What borrowers should expect for student loan forgiveness and repayment in the coming months

Borrowers who were in the SAVE plan when the court order was issued in August were placed in forbearance. During the grace period, borrowers should not be billed and their balances will not increase due to interest. However, the grace period will not count toward student loan forgiveness under both IDR plans and public service loan forgiveness. At least eight million borrowers were affected.

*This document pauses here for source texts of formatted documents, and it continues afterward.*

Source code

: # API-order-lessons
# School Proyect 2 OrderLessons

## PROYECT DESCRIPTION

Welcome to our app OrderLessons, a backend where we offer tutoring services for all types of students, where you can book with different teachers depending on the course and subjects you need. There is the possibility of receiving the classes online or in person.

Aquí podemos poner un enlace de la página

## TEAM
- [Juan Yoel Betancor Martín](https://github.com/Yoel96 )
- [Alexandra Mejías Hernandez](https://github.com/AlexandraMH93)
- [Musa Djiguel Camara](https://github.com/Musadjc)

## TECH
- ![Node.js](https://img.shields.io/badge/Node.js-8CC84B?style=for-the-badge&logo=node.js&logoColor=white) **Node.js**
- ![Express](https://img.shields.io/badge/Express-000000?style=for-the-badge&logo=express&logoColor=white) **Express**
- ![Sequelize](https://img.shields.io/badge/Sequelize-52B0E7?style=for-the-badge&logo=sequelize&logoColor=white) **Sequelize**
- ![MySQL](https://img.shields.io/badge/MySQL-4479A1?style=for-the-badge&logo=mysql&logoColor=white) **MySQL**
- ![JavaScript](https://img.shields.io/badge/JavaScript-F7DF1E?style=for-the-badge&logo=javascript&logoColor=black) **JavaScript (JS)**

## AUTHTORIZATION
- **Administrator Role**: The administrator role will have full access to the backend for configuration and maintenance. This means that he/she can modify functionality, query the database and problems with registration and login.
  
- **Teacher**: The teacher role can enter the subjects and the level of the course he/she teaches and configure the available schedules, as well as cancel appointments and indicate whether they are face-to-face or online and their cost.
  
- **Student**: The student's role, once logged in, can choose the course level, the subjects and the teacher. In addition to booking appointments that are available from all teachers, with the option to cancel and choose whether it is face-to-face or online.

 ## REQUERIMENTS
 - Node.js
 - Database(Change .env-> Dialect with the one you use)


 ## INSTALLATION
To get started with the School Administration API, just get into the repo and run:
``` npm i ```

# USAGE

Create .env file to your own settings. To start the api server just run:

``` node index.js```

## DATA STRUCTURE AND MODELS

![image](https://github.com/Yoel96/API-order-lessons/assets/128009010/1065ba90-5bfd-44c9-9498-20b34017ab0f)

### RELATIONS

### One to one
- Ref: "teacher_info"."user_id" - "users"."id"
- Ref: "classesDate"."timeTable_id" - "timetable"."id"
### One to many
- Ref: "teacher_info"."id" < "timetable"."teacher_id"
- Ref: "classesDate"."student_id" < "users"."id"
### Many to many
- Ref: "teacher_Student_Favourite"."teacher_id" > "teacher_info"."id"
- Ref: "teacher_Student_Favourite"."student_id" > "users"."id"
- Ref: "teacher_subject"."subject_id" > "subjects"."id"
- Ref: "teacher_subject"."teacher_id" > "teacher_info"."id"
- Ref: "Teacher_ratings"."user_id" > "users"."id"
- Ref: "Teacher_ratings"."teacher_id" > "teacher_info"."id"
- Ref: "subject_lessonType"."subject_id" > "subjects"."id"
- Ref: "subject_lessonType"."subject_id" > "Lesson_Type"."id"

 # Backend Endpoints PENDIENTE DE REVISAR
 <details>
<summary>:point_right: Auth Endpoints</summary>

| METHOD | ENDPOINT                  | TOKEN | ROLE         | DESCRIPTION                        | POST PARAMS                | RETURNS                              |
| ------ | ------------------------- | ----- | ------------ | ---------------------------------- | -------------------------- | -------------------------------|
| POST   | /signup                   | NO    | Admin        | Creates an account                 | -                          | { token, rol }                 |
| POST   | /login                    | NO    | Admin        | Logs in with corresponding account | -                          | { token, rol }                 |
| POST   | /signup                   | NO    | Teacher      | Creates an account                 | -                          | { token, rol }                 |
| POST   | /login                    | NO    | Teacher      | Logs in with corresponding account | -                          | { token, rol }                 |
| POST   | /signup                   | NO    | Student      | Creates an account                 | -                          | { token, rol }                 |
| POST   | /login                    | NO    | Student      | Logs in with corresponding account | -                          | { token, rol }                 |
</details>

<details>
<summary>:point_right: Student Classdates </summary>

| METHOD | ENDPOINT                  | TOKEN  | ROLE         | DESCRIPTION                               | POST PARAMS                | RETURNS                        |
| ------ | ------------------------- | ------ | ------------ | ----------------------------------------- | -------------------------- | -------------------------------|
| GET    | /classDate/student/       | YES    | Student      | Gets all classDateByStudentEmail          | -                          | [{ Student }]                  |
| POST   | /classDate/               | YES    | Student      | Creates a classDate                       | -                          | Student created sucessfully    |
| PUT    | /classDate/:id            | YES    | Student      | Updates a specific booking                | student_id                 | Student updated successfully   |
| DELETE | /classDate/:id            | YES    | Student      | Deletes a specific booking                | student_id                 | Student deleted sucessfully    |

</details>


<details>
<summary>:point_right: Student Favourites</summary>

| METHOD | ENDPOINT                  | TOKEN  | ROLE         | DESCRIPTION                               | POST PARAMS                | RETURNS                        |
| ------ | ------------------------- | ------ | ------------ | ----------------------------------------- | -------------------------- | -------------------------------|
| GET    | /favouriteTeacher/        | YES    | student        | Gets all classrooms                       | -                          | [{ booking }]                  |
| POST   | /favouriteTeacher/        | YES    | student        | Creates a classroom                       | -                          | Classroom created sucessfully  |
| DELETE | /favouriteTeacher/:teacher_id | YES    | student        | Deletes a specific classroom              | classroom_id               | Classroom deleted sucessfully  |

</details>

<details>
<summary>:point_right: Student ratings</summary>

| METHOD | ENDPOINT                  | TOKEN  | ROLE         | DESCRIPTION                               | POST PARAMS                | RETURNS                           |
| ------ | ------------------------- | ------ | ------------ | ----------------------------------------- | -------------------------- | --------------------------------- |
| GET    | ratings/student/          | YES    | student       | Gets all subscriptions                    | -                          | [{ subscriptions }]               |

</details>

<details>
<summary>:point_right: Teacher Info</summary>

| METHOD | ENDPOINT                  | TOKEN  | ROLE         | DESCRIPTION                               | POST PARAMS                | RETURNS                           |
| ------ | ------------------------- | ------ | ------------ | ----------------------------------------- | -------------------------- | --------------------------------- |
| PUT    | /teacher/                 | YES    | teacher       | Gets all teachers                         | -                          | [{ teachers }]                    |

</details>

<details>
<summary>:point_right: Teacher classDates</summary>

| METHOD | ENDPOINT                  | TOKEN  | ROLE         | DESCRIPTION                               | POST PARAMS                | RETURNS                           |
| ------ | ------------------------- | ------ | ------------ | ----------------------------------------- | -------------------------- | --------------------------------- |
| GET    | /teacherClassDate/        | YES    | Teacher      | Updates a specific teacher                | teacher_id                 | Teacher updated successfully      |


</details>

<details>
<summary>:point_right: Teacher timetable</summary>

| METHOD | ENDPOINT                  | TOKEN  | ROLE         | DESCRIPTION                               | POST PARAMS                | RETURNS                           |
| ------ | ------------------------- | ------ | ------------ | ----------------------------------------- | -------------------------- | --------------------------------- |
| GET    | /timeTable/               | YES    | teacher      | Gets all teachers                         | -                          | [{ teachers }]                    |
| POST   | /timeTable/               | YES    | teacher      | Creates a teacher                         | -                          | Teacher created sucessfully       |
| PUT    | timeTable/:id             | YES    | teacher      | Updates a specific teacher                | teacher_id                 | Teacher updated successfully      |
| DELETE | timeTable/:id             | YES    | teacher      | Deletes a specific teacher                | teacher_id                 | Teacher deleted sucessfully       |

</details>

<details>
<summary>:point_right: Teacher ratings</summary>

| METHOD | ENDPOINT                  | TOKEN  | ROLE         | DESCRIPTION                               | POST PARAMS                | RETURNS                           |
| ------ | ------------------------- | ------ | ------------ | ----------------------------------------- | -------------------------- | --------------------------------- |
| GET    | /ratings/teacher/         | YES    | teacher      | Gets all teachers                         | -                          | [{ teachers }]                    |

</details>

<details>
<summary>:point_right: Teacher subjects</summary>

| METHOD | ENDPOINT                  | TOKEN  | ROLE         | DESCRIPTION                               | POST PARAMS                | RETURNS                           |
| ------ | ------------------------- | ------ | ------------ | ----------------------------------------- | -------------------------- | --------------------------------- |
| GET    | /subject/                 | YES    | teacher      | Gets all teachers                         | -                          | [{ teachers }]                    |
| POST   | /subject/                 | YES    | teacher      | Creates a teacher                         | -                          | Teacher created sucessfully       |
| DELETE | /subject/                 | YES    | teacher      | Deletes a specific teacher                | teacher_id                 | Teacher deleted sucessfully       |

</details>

The order also led to turmoil in the federal student loan system. The Department of Education had to remove online IDR and Direct Reinforcement applications to ensure compliance with the 8th Circuit order. And officials issued a system-wide processing pause for all IDR applications while they update the department’s internal systems. Recent graduates and borrowers who recently consolidated their federal student loans or took advantage of the Fresh Start program to get out of default could not apply for any As a result, the IDR plan, potentially putting them at risk of default if they can’t afford their standard plan payments. Additionally, borrowers who reached the 20- or 25-year threshold for student loan forgiveness under the ICR or PAYE plans could not obtain a discharge.

Last week, the Department of Education issued updated SAVE plan tolerance guidelines indicating that IDR processing should resume soon and some borrowers may be able to move to the IBR plan (although doing so may have some disadvantages). Officials expect the SAVE plan’s tolerance to last at least another six months.